◆ Work instruction
Set down the data below in full and exactly, minus the pictures.

************

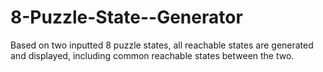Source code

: # 8-Puzzle-State--Generator
Based on two inputted 8 puzzle states, all reachable states are generated and displayed, including common reachable states between the two.
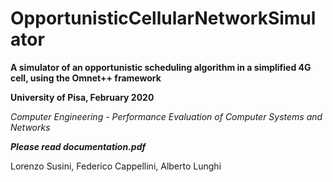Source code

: # OpportunisticCellularNetworkSimulator

**A simulator of an opportunistic scheduling algorithm in a simplified 4G cell, using the Omnet++ framework**

**University of Pisa, February 2020**
 
 _Computer Engineering - Performance Evaluation of Computer Systems and Networks_
 
**_Please read documentation.pdf_**
 
 Lorenzo Susini, Federico Cappellini, Alberto Lunghi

************

◆ Exercise output
Source code

: # 8-Puzzle-State--Generator
Based on two inputted 8 puzzle states, all reachable states are generated and displayed, including common reachable states between the two.
Source code

: # OpportunisticCellularNetworkSimulator

**A simulator of an opportunistic scheduling algorithm in a simplified 4G cell, using the Omnet++ framework**

**University of Pisa, February 2020**
 
 _Computer Engineering - Performance Evaluation of Computer Systems and Networks_
 
**_Please read documentation.pdf_**
 
 Lorenzo Susini, Federico Cappellini, Alberto Lunghi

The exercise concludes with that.